I said some of this in updates to an earlier post, but it bears repeating right now as Republicans desperately try to spin the defeat of the financial bailout bill in the House on Democrats. That’s not terribly surprising, since as of 4:40 p.m. eastern time, the Dow had dropped 777 points, the largest single-day loss in history.
Just to recapitulate: the bill was sponsored, nay demanded by the Republican president of the United States (who just this morning went on the airwaves to threaten economic catastrophe if the bill was defeated) and the Republican Secretary of the Treasury. The specifics were endorsed by the Republican leadership of the House (and the Senate), and by the Republican candidate for president, who as recently as yesterday was bragging about how he had brought House Republicans back into line.

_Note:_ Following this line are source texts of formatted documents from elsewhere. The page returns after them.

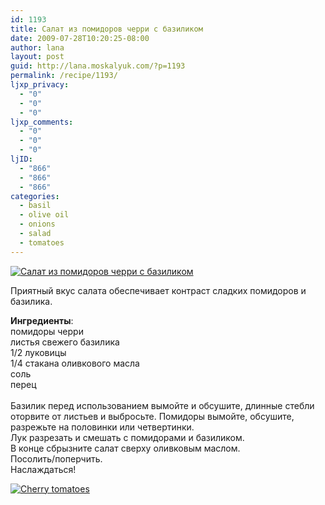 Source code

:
 ```yaml
---
id: 1193
title: Салат из помидоров черри с базиликом
date: 2009-07-28T10:20:25-08:00
author: lana
layout: post
guid: http://lana.moskalyuk.com/?p=1193
permalink: /recipe/1193/
ljxp_privacy:
  - "0"
  - "0"
  - "0"
ljxp_comments:
  - "0"
  - "0"
  - "0"
ljID:
  - "866"
  - "866"
  - "866"
categories:
  - basil
  - olive oil
  - onions
  - salad
  - tomatoes
---
```

<a class="flickr-image alignnone" title="Салат из помидоров черри с базиликом" href="http://www.flickr.com/photos/67405678@N00/3745491612/" target="_blank"><img src="http://farm3.static.flickr.com/2673/3745491612_82db2faa9f.jpg" alt="Салат из помидоров черри с базиликом" /></a>

Приятный вкус салата обеспечивает контраст сладких помидоров и базилика.

**Ингредиенты**:  
помидоры черри  
листья свежего базилика  
1/2 луковицы  
1/4 стакана оливкового масла  
соль  
перец  
   
Базилик перед использованием вымойте и обсушите, длинные стебли оторвите от листьев и выбросьте. Помидоры вымойте, обсушите, разрежьте на половинки или четвертинки.  
Лук разрезать и смешать с помидорами и базиликом.  
В конце сбрызните салат сверху оливковым маслом.  
Посолить/поперчить.  
Наслаждаться!

<a class="flickr-image alignnone" title="Cherry tomatoes" href="http://www.flickr.com/photos/67405678@N00/3744693555/" target="_blank"><img src="http://farm3.static.flickr.com/2588/3744693555_5fea5c5f9e.jpg" alt="Cherry tomatoes" /></a>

It has been understood all along that the legislation needed roughly equal support from both caucuses to survive through the Senate intact.
On the vote, 140 Democrats voted “yea,” and 95 voted “nay,” for a ratio of just under 60%. House Republicans voted 65 “yea” and 133 “nay,” for a ratio of just under 33%. Looks pretty clear that House Republicans killed this bill.
Yet House Republicans held a press conference wherein several of their leaders blamed their own caucus’s overwhelming failure to support the bill on a partisan speech made by Speaker Nancy Pelosi. And John McCain’s chief economic advisor blamed Barack Obama, as well as Pelosi, for the Republican votes against the bill.
Amazingly, if somewhat predictably, a lot of the initial MSM reporting on the fiasco reports the ludicrous GOP spin as part of a welter of “politicians pointing fingers.”
But if you want to see how well this spin is wearing over time, look no further than The Corner at National Review, where any GOP-friendly interpretation of today’s events would normally be welcomed.
Here’s Jim Manzi, shortly after the vote:
Well, apparently the House Republicans have decided to run a neat little experiment to test the actual odds of the current financial crisis turning into another Depression in the absence of a bailout plan. What alternative do they propose that could realistically be enacted? How long do they think this would take, and what risks would we run during the period of uncertainty, even if it were successful?
I have no visibility into the current machinations on Capitol Hill, but I’m with Noah Millman: as far as I can see, if I were a senior Democrat right now, I’d introduce a Democratic alternative tomorrow and pass it on a party line vote.
Here’s Ramesh Ponnuru, four minutes later:
Not that it’s the most important fallout, but this vote is very bad for McCain. He was trying to get House Republicans on board, after all, and he failed. Blaming the Democrats for the failure will not and should not work, given the ratios on both sides.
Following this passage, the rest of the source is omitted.